Gli viene chiesto di testimoniare a favore del fratello (la sua famiglia è proprietaria di un’importante azienda e tutti i figli, tranne lui, sono diventati uomini di successo) in un’udienza penale che vede quest’ultimo accusato di azioni non ancora specificate. Prima di farlo, però, partecipa a questo programma della Neberdine, azienda che promette la risoluzione di tutti i problemi di ogni soggetto attraverso la somministrazione di pillole.
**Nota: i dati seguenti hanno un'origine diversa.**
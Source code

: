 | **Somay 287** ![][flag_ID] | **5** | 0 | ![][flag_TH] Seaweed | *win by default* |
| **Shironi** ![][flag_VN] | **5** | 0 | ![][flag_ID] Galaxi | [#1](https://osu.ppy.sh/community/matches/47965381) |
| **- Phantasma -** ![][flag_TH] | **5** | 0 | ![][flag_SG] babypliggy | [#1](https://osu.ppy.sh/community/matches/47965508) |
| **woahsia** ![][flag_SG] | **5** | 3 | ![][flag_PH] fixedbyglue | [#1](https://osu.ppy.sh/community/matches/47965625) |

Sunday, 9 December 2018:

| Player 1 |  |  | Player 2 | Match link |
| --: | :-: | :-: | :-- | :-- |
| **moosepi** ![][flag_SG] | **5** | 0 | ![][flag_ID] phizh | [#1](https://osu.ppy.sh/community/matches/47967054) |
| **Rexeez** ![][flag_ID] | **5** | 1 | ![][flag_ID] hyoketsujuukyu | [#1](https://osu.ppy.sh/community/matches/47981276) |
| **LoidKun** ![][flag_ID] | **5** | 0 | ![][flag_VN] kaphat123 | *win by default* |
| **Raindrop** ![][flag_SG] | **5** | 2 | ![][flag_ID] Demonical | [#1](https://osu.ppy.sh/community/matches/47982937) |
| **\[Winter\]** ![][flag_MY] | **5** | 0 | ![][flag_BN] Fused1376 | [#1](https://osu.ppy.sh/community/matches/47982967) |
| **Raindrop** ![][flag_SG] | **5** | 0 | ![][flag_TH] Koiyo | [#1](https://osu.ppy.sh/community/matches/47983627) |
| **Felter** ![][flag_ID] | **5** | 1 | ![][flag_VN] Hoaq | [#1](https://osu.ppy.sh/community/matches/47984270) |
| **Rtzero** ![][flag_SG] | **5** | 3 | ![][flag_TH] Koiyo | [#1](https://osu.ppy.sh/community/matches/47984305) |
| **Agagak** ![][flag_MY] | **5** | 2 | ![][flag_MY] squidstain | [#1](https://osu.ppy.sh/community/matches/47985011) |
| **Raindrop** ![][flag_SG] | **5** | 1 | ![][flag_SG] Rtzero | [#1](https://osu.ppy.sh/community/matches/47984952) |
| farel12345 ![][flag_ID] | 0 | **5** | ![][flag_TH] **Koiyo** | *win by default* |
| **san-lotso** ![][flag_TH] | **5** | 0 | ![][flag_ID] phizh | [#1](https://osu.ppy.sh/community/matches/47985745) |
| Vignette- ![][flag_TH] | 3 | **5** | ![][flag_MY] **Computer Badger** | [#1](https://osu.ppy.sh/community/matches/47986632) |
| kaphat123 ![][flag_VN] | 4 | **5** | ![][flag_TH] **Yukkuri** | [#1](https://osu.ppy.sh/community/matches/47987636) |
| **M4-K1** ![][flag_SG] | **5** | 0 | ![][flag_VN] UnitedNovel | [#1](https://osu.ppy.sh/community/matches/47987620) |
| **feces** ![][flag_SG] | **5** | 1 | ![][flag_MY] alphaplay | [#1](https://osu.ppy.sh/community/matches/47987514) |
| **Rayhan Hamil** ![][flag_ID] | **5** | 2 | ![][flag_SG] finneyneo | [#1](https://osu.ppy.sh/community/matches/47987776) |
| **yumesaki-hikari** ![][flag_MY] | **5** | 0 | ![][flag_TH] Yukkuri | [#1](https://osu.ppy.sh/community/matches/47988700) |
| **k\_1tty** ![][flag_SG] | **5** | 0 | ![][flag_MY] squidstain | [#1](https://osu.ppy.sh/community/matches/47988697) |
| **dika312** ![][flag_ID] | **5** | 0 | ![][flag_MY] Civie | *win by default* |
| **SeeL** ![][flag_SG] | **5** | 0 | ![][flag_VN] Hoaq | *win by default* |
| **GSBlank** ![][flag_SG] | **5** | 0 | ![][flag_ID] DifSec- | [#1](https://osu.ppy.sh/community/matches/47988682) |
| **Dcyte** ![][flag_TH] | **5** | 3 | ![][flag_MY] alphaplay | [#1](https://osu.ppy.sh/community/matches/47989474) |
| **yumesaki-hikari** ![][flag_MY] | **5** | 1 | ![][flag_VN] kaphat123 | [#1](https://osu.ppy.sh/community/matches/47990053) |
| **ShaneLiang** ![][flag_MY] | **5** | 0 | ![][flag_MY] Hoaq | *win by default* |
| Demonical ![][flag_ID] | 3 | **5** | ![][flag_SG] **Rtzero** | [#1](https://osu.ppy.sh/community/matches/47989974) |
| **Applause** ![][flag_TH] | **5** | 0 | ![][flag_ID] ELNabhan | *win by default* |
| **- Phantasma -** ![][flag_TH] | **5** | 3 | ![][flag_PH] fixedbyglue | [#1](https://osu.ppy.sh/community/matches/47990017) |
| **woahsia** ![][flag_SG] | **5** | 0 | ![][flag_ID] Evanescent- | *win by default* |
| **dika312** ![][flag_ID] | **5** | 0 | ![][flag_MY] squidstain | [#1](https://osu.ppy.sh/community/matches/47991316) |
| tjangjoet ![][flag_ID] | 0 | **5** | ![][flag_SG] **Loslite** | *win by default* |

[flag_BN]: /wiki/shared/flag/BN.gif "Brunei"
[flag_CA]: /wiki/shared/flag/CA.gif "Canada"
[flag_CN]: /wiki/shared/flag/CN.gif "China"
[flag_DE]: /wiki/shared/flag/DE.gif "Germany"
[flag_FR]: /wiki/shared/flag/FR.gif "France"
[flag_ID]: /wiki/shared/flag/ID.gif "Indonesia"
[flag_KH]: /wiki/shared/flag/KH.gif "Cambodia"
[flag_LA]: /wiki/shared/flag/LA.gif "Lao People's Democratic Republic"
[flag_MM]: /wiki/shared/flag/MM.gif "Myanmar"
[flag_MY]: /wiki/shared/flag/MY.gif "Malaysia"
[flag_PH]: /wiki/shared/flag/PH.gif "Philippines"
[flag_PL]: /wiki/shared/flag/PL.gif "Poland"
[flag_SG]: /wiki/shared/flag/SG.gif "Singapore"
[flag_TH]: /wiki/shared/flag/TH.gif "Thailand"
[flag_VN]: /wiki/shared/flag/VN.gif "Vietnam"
L’introduzione in forma documentaristica, con la voce narrante probabilmente appartenente al Presidente della Neberdine, oltre a essere visivamente intrigante, ci illumina su uno dei temi portanti di Maniac: la connessione. Queste le parole più indicative:
Siamo inconsapevolmente alla ricerca di qualcuno, siamo persi senza connessione.
L’audience è portata a pensare che la connessione che si andrà a creare è ovviamente quella tra Annie e Owen. Tuttavia, le allucinazioni e i deliri dell’uomo ci spingono a fare una legittima domanda: questa connessione è reale? Il comportamento di Annie, palesemente infastidita da Owen, il quale è persuaso dai suoi fantasmi (tra cui un fratello morto o l’alter ego di quello che dovrà difendere in tribunale?) che lei sia la sua complice per “Salvare il mondo“, tradisce un’accondiscendenza che mette in crisi la veridicità di questa connessione.
Lo schema è lo schema, le cose devono andare in quel modo perché è così che il destino ha deciso. Ma siccome quasi tutta la puntata è mostrata dal punto di vista di Owen, tutto entra in discussione. C’è davvero qualcosa da raggiungere, un equilibrio astrale che sarà soddisfatto soltanto se Owen e Annie invadono l’uno la vita dell’altra? È questa la soluzione ai loro problemi? Ce lo diranno le prossime puntate.
Ma una cosa è certa: il titolo, Maniac, in inglese non significa (come potrebbe ingannare la somiglianza) “Maniaco“, ma è un modo per indicare prevalentemente i pazzi in senso ampio. Se tanto mi dà tanto…
Ma non è tutto. Come detto, Fukunaga non è l’ultimo arrivato e usa delle tecniche di ripresa che indicano chiaramente uno scopo e uno stile narrativo ben preciso. Innanzitutto, la telecamera viene utilizzata in alcuni casi come un mezzo rivelatore di una realtà diversa dall’apparenza: quando viene introdotto Owen nella stanza della Milgrim, vediamo inizialmente il suo busto e sembra un normale uomo sottoposto a un interrogatorio. Subito dopo, l’obiettivo scende sotto il tavolo e notiamo il disagio del protagonista che stringe tra le mani un cubo di Rubik, muovendolo continuamente e tradendo una chiara situazione di disagio.
Ancora più interessante è l’uso della telecamera nell’introdurre, nello stesso spazio scenico, Annie e Owen.
Siamo nella parte finale della puntata, nella sala d’attesa della Neberdine e sulla destra, in primo piano, c’è Owen a fuoco. Sentiamo tuttavia in sottofondo la voce di Emma Stone e vediamo una figura sfocata emergere dal corridoio. La messa a fuoco cambia e, adesso con Owen in primo piano ma non vivido, al centro della scena c’è Annie, irritata con una segretaria al banco informazioni.
Questa è la fase in cui l’ultima tematica, quella dello sguardo, irrompe nel pilot di Maniac. Dal momento in cui Owen capisce che è Annie la risposta alle sue domande, inizia un continuo campo e controcampo di sguardi, ammaliati e in estasi da parte di lui, infastiditi e sorpresi da parte di lei.
Maniac chiude il primo episodio, dunque, con parecchi interrogativi. Questa serie, tratta dall’omonima produzione norvegese di Espen PA Lervaag, ha certamente attirato la nostra attenzione. Vedremo alla fine delle 10 puntate cosa saremo in grado di dire.